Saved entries
--------------------
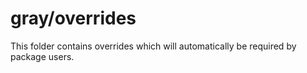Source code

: # gray/overrides

This folder contains overrides which will automatically be required by package users.

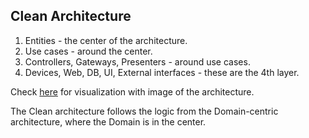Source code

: ## Clean Architecture

1. Entities - the center of the architecture.
2. Use cases - around the center.
3. Controllers, Gateways, Presenters - around use cases.
4. Devices, Web, DB, UI, External interfaces - these are the 4th layer.

Check [here](https://blog.cleancoder.com/uncle-bob/images/2012-08-13-the-clean-architecture/CleanArchitecture.jpg) for visualization with image of the architecture.

The Clean architecture follows the logic from the Domain-centric architecture, where the Domain is in the center.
--------------------
### WHAT TO DO
Extract from the records above the lines from the one containing "2. Use cases - around the center." to the one containing "image of the architecture.", both lines included, exactly as they appear and with nothing else.

### WRITTEN ANSWER
2. Use cases - around the center.
3. Controllers, Gateways, Presenters - around use cases.
4. Devices, Web, DB, UI, External interfaces - these are the 4th layer.

Check [here](https://blog.cleancoder.com/uncle-bob/images/2012-08-13-the-clean-architecture/CleanArchitecture.jpg) for visualization with image of the architecture.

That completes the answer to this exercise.